ACTIVITY
Examine the records and identify each line that includes the string "main". Copy those lines.

PROVIDED ENTRIES
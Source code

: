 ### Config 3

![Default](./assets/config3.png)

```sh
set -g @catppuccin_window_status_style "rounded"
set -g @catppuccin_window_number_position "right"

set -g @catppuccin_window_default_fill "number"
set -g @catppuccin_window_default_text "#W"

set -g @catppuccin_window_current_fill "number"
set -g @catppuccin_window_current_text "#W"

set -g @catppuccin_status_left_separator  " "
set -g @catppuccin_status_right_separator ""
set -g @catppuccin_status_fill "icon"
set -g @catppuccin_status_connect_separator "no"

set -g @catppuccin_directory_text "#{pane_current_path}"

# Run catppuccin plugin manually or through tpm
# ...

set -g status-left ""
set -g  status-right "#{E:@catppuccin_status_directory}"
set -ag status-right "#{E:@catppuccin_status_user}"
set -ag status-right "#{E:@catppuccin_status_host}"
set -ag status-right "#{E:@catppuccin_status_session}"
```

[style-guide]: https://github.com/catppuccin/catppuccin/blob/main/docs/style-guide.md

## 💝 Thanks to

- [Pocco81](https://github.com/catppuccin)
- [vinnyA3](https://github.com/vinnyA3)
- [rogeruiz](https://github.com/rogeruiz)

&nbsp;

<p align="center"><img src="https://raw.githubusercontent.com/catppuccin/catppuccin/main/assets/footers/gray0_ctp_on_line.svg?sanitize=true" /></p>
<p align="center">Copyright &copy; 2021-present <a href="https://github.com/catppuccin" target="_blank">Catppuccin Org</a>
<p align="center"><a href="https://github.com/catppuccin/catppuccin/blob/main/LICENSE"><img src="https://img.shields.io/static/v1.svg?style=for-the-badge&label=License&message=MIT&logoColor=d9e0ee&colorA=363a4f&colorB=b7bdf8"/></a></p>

ANSWER BOX
[style-guide]: https://github.com/catppuccin/catppuccin/blob/main/docs/style-guide.md
<p align="center"><img src="https://raw.githubusercontent.com/catppuccin/catppuccin/main/assets/footers/gray0_ctp_on_line.svg?sanitize=true" /></p>
<p align="center"><a href="https://github.com/catppuccin/catppuccin/blob/main/LICENSE"><img src="https://img.shields.io/static/v1.svg?style=for-the-badge&label=License&message=MIT&logoColor=d9e0ee&colorA=363a4f&colorB=b7bdf8"/></a></p>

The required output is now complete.